[Stored dataset items]
_____

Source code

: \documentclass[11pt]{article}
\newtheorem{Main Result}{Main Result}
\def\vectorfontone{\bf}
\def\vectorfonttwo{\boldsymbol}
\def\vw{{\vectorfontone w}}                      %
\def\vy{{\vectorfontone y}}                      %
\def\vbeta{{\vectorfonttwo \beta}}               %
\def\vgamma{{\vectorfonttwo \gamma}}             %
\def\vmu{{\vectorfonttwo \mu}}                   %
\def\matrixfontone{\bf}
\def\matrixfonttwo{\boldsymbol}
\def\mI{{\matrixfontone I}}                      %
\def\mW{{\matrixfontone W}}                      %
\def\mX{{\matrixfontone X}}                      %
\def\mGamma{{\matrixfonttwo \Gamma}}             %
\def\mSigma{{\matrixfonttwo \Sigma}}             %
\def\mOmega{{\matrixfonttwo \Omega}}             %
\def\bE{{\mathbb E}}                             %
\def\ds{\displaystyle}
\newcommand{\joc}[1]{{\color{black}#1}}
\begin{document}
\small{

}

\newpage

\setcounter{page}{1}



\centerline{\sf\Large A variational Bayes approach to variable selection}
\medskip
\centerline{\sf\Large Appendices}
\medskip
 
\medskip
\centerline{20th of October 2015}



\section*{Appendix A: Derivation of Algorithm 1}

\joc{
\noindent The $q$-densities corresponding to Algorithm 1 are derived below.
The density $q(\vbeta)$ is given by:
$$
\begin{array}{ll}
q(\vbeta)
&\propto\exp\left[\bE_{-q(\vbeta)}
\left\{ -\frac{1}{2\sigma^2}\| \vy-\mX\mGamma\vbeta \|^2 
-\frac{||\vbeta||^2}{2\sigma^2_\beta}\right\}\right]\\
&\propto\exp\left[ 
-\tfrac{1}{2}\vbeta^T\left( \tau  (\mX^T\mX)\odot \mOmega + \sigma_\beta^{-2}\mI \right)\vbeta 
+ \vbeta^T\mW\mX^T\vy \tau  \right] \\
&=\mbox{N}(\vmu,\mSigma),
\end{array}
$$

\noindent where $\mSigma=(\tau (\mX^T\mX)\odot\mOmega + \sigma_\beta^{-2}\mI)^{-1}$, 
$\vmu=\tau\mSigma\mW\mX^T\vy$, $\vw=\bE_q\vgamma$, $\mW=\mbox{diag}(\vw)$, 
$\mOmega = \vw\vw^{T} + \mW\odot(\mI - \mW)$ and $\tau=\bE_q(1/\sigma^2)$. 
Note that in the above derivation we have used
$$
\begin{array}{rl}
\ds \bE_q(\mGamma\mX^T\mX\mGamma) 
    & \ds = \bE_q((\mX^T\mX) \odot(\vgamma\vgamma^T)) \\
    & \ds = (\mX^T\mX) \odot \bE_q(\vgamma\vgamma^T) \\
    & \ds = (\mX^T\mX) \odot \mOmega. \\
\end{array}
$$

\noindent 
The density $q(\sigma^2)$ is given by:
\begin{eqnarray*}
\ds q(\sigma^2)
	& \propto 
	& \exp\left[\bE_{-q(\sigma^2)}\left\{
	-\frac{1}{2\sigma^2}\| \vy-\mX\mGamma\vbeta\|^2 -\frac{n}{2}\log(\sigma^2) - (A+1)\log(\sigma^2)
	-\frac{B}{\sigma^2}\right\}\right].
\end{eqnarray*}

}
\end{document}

_____

Find the lines in the records that include the string "noindent", and reply with how many there are, nothing more.

3